To date, I’ve dropped three dress sizes and over 21% of my body weight. This is largely attributed to my decision to make running goals. I ran three 5Ks in 2018 and have a goal to run my first 10K in 2019. My personal record for a 5K dropped by 12 minutes last year and this year, I hope to drop it another 2 minutes.
I also made my vacations a little less stationary. In 2015, my first major trip after this health decision was a three-country trip in Europe. In 2017, I hiked 76 miles across Austria and Germany. When I recently went to San Francisco for a weekend, I used the bus once and walked everywhere else.

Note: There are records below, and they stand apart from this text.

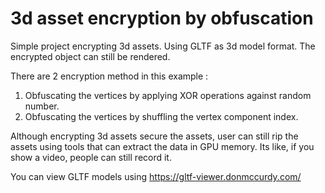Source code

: # 3d asset encryption by obfuscation

Simple project encrypting 3d assets. Using GLTF as 3d model format. The encrypted object can still be rendered.

There are 2 encryption method in this example :
1. Obfuscating the vertices by applying XOR operations against random number.
2. Obfuscating the vertices by shuffling the vertex component index.

Although encrypting 3d assets secure the assets, user can still rip the assets using tools that can extract the data in GPU memory. 
Its like, if you show a video, people can still record it. 

You can view GLTF models using https://gltf-viewer.donmccurdy.com/
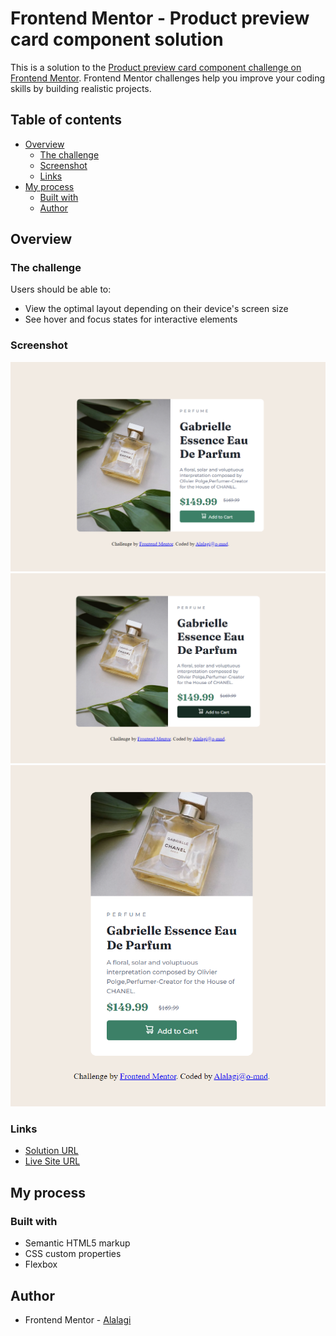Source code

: # Frontend Mentor - Product preview card component solution

This is a solution to the [Product preview card component challenge on Frontend Mentor](https://www.frontendmentor.io/challenges/product-preview-card-component-GO7UmttRfa). Frontend Mentor challenges help you improve your coding skills by building realistic projects. 

## Table of contents

- [Overview](#overview)
  - [The challenge](#the-challenge)
  - [Screenshot](#screenshot)
  - [Links](#links)
- [My process](#my-process)
  - [Built with](#built-with)
  - [Author](#author)

## Overview

### The challenge

Users should be able to:

- View the optimal layout depending on their device's screen size
- See hover and focus states for interactive elements

### Screenshot

![](Screenshots/Screenshot_1.png)
![](Screenshots/Screenshot_2.png)
![](Screenshots/Screenshot_3.png)

### Links

- [Solution URL](https://www.frontendmentor.io/solutions/html-and-pure-css-solution-to-product-preview-card-component-challenge-4kgLOClAU4)
- [Live Site URL](https://o-mnd.github.io/product-preview-card-component.github.io/)

## My process

### Built with

- Semantic HTML5 markup
- CSS custom properties
- Flexbox


## Author


- Frontend Mentor - [Alalagi](https://www.frontendmentor.io/profile/o-mnd)


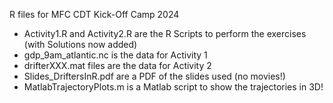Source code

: R files for MFC CDT Kick-Off Camp 2024
- Activity1.R and Activity2.R are the R Scripts to perform the exercises (with Solutions now added)
- gdp_9am_atlantic.nc is the data for Activity 1
- drifterXXX.mat files are the data for Activity 2
- Slides_DriftersInR.pdf are a PDF of the slides used (no movies!)
- MatlabTrajectoryPlots.m is a Matlab script to show the trajectories in 3D!
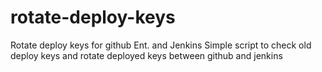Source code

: # rotate-deploy-keys
Rotate deploy keys for github Ent. and Jenkins
Simple script to check old deploy keys and rotate deployed keys between github and jenkins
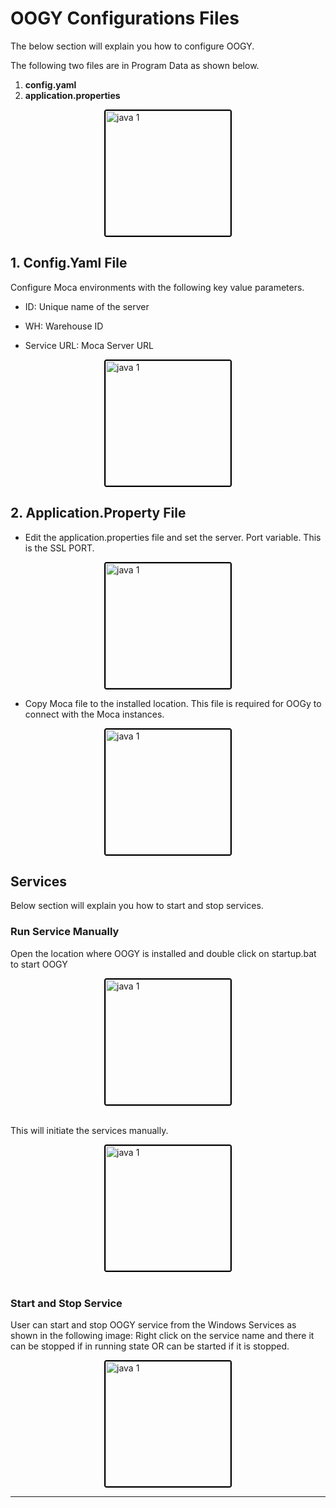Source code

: # OOGY Configurations Files

The below section will explain you how to configure OOGY.

The following two files are in Program Data as shown below.
1. **config.yaml**
2. **application.properties**
 


<div style="text-align: left;">
     <img src="./assets/oogyconfiguration/01-Config-Files.png"
       alt="java 1"
       style="height: 200px; margin: auto; display: block; cursor: zoom-in;
              border: 2px solid #000000; border-radius: 4px;"
       onclick="this.style.height='400px'; this.style.cursor='zoom-out';"
       ondblclick="this.style.height='200px'; this.style.cursor='zoom-in';">
    </div>

## 1. Config.Yaml File

Configure Moca environments with the following key value parameters.

- ID: Unique name of the server

- WH: Warehouse ID 

- Service URL: Moca Server URL

<div style="text-align: left;">
     <img src="./assets/oogyconfiguration/02-Yaml-Config-File.png"
       alt="java 1"
       style="height: 200px; margin: auto; display: block; cursor: zoom-in;
              border: 2px solid #000000; border-radius: 4px;"
       onclick="this.style.height='400px'; this.style.cursor='zoom-out';"
       ondblclick="this.style.height='200px'; this.style.cursor='zoom-in';">
    </div>

## 2.  Application.Property File

- Edit the application.properties file and set the server. Port variable. This is the SSL PORT.

<div style="text-align: left;">
     <img src="./assets/oogyconfiguration/03-App-Config-Yaml.png"
       alt="java 1"
       style="height: 200px; margin: auto; display: block; cursor: zoom-in;
              border: 2px solid #000000; border-radius: 4px;"
       onclick="this.style.height='400px'; this.style.cursor='zoom-out';"
       ondblclick="this.style.height='200px'; this.style.cursor='zoom-in';">
    </div>

- Copy Moca file to the installed location. This file is required for OOGy to connect with the Moca instances.

<div style="text-align: left;">
     <img src="./assets/oogyconfiguration/04-Moca-Core.png"
       alt="java 1"
       style="height: 200px; margin: auto; display: block; cursor: zoom-in;
              border: 2px solid #000000; border-radius: 4px;"
       onclick="this.style.height='400px'; this.style.cursor='zoom-out';"
       ondblclick="this.style.height='200px'; this.style.cursor='zoom-in';">
     </div>

## Services

Below section will explain you how to start and stop services. 

### Run Service Manually ## 

Open the location where OOGY is installed and double click on startup.bat to start OOGY

<div style="text-align: left;">
     <img src="./assets/oogyconfiguration/05-Start-Up-bat.png"
       alt="java 1"
       style="height: 200px; margin: auto; display: block; cursor: zoom-in;
              border: 2px solid #000000; border-radius: 4px;"
       onclick="this.style.height='400px'; this.style.cursor='zoom-out';"
       ondblclick="this.style.height='200px'; this.style.cursor='zoom-in';">
    </div>
    <br>
    
This will initiate the services manually.

<div style="text-align: left;">
     <img src="./assets/oogyconfiguration/Manual-Start.png"
       alt="java 1"
       style="height: 200px; margin: auto; display: block; cursor: zoom-in;
              border: 2px solid #000000; border-radius: 4px;"
       onclick="this.style.height='400px'; this.style.cursor='zoom-out';"
       ondblclick="this.style.height='200px'; this.style.cursor='zoom-in';">
    </div>
    <br>

### Start and Stop Service

User can start and stop OOGY service from the Windows Services as shown in the following image: Right click on the service name and there it can be stopped if in running state OR can be started if it is stopped.

<div style="text-align: left;">
     <img src="./assets/oogyconfiguration/start-stop.png"
       alt="java 1"
       style="height: 200px; margin: auto; display: block; cursor: zoom-in;
              border: 2px solid #000000; border-radius: 4px;"
       onclick="this.style.height='400px'; this.style.cursor='zoom-out';"
       ondblclick="this.style.height='200px'; this.style.cursor='zoom-in';">
    </div>
    

---
<br>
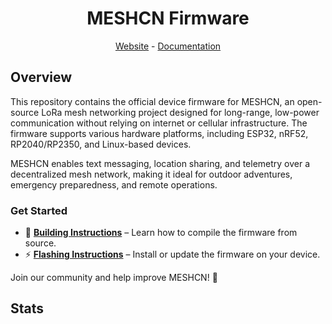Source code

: <div align="center" markdown="1">

<h1>MESHCN Firmware</h1>

</div>

</div>

<div align="center">
	<a href="https://meshcn.net">Website</a>
	-
	<a href="https://meshcn.net/docs/">Documentation</a>
</div>

## Overview

This repository contains the official device firmware for MESHCN, an open-source LoRa mesh networking project designed for long-range, low-power communication without relying on internet or cellular infrastructure. The firmware supports various hardware platforms, including ESP32, nRF52, RP2040/RP2350, and Linux-based devices.

MESHCN enables text messaging, location sharing, and telemetry over a decentralized mesh network, making it ideal for outdoor adventures, emergency preparedness, and remote operations.

### Get Started

- 🔧 **[Building Instructions](https://meshcn.net/docs/development/firmware/build)** – Learn how to compile the firmware from source.
- ⚡ **[Flashing Instructions](https://meshcn.net/docs/getting-started/flashing-firmware/)** – Install or update the firmware on your device.

Join our community and help improve MESHCN! 🚀

## Stats


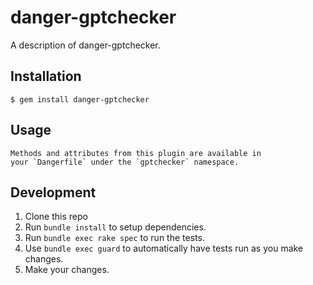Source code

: # danger-gptchecker

A description of danger-gptchecker.

## Installation

    $ gem install danger-gptchecker

## Usage

    Methods and attributes from this plugin are available in
    your `Dangerfile` under the `gptchecker` namespace.

## Development

1. Clone this repo
2. Run `bundle install` to setup dependencies.
3. Run `bundle exec rake spec` to run the tests.
4. Use `bundle exec guard` to automatically have tests run as you make changes.
5. Make your changes.
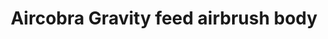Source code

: ---
title: "Aircobra Gravity feed airbrush body"
price: "TBA"
desc: "Opis nije dostupan"
img_path: "/assets/img/A.MIG-8647.jpg"
brand: AMMO
available: true
cat: "tools"
subcat: "AIRBRUSH SPARE PARTS"
subsubcat: "SS"
---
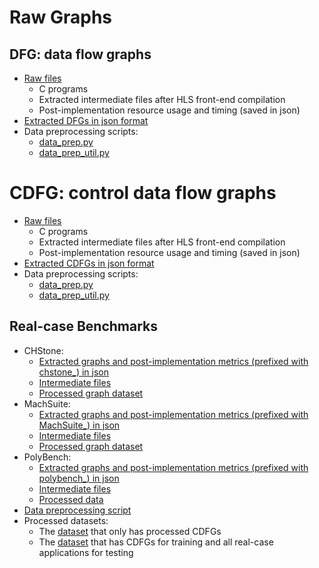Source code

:# Raw Graphs

## DFG: data flow graphs
* [Raw files](https://github.com/lydiawunan/HLS-Perf-Prediction-with-GNNs/tree/main/Graphs/dfg)
  * C programs
  * Extracted intermediate files after HLS front-end compilation
  * Post-implementation resource usage and timing (saved in json)
* [Extracted DFGs in json format](https://github.com/lydiawunan/HLS-Perf-Prediction-with-GNNs/tree/main/Graphs/dfg/DFG)
* Data preprocessing scripts:
  * [data_prep.py](https://github.com/lydiawunan/HLS-Perf-Prediction-with-GNNs/blob/main/Graphs/dfg/data_prep.py)
  * [data_prep_util.py](https://github.com/lydiawunan/HLS-Perf-Prediction-with-GNNs/blob/main/Graphs/dfg/data_prep_util.py)

# CDFG: control data flow graphs
* [Raw files](https://github.com/lydiawunan/HLS-Perf-Prediction-with-GNNs/tree/main/Graphs/cdfg)
  * C programs
  * Extracted intermediate files after HLS front-end compilation
  * Post-implementation resource usage and timing (saved in json)
* [Extracted CDFGs in json format](https://github.com/lydiawunan/HLS-Perf-Prediction-with-GNNs/tree/main/Graphs/cdfg/CDFG)
* Data preprocessing scripts:
  * [data_prep.py](https://github.com/lydiawunan/HLS-Perf-Prediction-with-GNNs/blob/main/Graphs/cdfg/data_prep.py)
  * [data_prep_util.py](https://github.com/lydiawunan/HLS-Perf-Prediction-with-GNNs/blob/main/Graphs/cdfg/data_prep_util.py)

## Real-case Benchmarks
* CHStone: 
  * [Extracted graphs and post-implementation metrics (prefixed with chstone_) in json](https://github.com/lydiawunan/HLS-Perf-Prediction-with-GNNs/tree/main/Graphs/real%20case/CHStone)
  * [Intermediate files](https://github.com/lydiawunan/HLS-Perf-Prediction-with-GNNs/tree/main/Graphs/real%20case/CHStone_adb)
  * [Processed graph dataset](https://github.com/lydiawunan/HLS-Perf-Prediction-with-GNNs/tree/main/Graphs/real%20case/CHStone_ds)
* MachSuite: 
  * [Extracted graphs and post-implementation metrics (prefixed with MachSuite_) in json](https://github.com/lydiawunan/HLS-Perf-Prediction-with-GNNs/tree/main/Graphs/real%20case/MachSuite)
  * [Intermediate files](https://github.com/lydiawunan/HLS-Perf-Prediction-with-GNNs/tree/main/Graphs/real%20case/MachSuite_adb)
  * [Processed graph dataset](https://github.com/lydiawunan/HLS-Perf-Prediction-with-GNNs/tree/main/Graphs/real%20case/MachSuite_ds)
* PolyBench: 
  * [Extracted graphs and post-implementation metrics (prefixed with polybench_) in json](https://github.com/lydiawunan/HLS-Perf-Prediction-with-GNNs/tree/main/Graphs/real%20case/PolyBench)
  * [Intermediate files](https://github.com/lydiawunan/HLS-Perf-Prediction-with-GNNs/tree/main/Graphs/real%20case/PolyBench_adb)
  * [Processed data](https://github.com/lydiawunan/HLS-Perf-Prediction-with-GNNs/tree/main/Graphs/real%20case/PolyBench_ds)
* [Data preprocessing script](https://github.com/lydiawunan/HLS-Perf-Prediction-with-GNNs/blob/main/Graphs/process_real_case_graph.ipynb)
* Processed datasets:
  * The [dataset](https://github.com/lydiawunan/HLS-Perf-Prediction-with-GNNs/tree/main/Graphs/real%20case/cdfg) that only has processed CDFGs
  * The [dataset](https://github.com/lydiawunan/HLS-Perf-Prediction-with-GNNs/tree/main/Graphs/real%20case/all_real_case)  that has CDFGs for training and all real-case applications for testing

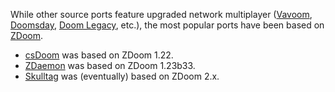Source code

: While other source ports feature upgraded network multiplayer
([Vavoom](http://www.vavoom-engine.com), [Doomsday](http://dengine.net),
[Doom Legacy](http://doomlegacy.sourceforge.net), etc.), the most popular ports
have been based on [ZDoom](http://zdoom.org).

  * [csDoom](http://voxelsoft.com/csdoom) was based on ZDoom 1.22.
  * [ZDaemon](http://voxelsoft.com/csdoom) was based on ZDoom 1.23b33.
  * [Skulltag](http://voxelsoft.com/csdoom) was (eventually) based on ZDoom 2.x.

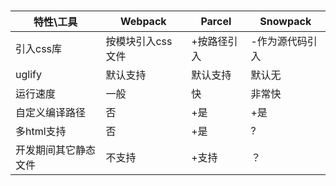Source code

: #

特性\工具|Webpack|Parcel|Snowpack
--|--|--|--
引入css库|按模块引入css文件|+按路径引入|-作为源代码引入
uglify|默认支持|默认支持|默认无
运行速度|一般|快|非常快
自定义编译路径|否|+是|+是
多html支持|否|+是|?
开发期间其它静态文件|不支持|+支持|？
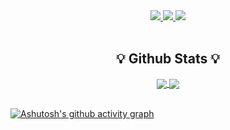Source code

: <div align="center">
  <a href="https://western-hub-b8a.notion.site/b0569c590b1940a99d64912a00d6a94a" alt="notion resume">
    <img src="https://img.shields.io/badge/Notion Resume-white?style=for-the-badge&logo=Notion&logoColor=black">
  </a>
  <a href="https://docs.google.com/document/d/1QziR09948SGP2GfFAhPsHxlMbMFN4vPPPHUOqZf-xQU/edit#heading=h.k2h6h0as3y78" alt="google docs resume">
    <img src="https://img.shields.io/badge/Google Resume-blue?style=for-the-badge&logo=google&logoColor=black">
  </a>
  <a href="https://velog.io/@devmag" alt="blog link">
    <img src="https://img.shields.io/badge/Velog-white?style=for-the-badge&logo=velog&logoColor=#20C997">
  </a>
</div>

<br>

<div align="center">
  <h2> 💡 Github Stats 💡 </h2>
  <a href="https://github.com/anuraghazra/github-readme-stats">
    <img align="center" src="https://github-readme-stats.vercel.app/api?username=devmagrfs&layout=compact&show_icons=true&theme=material-palenight&hide_rank=true&hide=stars" />
</a>
  <a href="https://github.com/anuraghazra/convoychat">
    <img align="center" src="https://github-readme-stats.vercel.app/api/top-langs/?username=devmagrfs&layout=compact&theme=material-palenight" />
</a>
</div>

<br>

[![Ashutosh's github activity graph](https://github-readme-activity-graph.cyclic.app/graph?username=devmagrfs&theme=rogue)](https://github.com/ashutosh00710/github-readme-activity-graph)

It also helps that one day, half a month after I got back from Austria, I felt the need to do missionary work again. I had spent 18 months in California when I was 21 (That’s how I learned such good Spanish), but couldn’t do full-time work, so I responded to a need for hosting missionaries at Salt Lake City’s Temple Square. In the first two months, I went through two pairs of shoes from all of the walking. I now buy only dress shoes that have athletic soles and they last longer.
But for me, I focus on what I call NSVs–non-scale victories. These are things like “I wore a dress that I outgrew in 2005” or “I can now run for the train across Temple Square without getting out of breath.” It’s finding it easier to go on long walks or climb several flights of stairs. It’s giving my winter coat to someone else because it was two sizes too big for me and donating lots of clothes to thrift stores. It’s just feeling good after a session on the treadmill and the day that my mom didn’t recognize me in a restaurant because I’d lost 45 pounds.
Get a Hobby!
I’ve been trying some new things just for fun and in connection with my writing. One is Old English, which has always fascinated me, but I discovered I should learn because of villains in one of my stories who speak it as their native tongue.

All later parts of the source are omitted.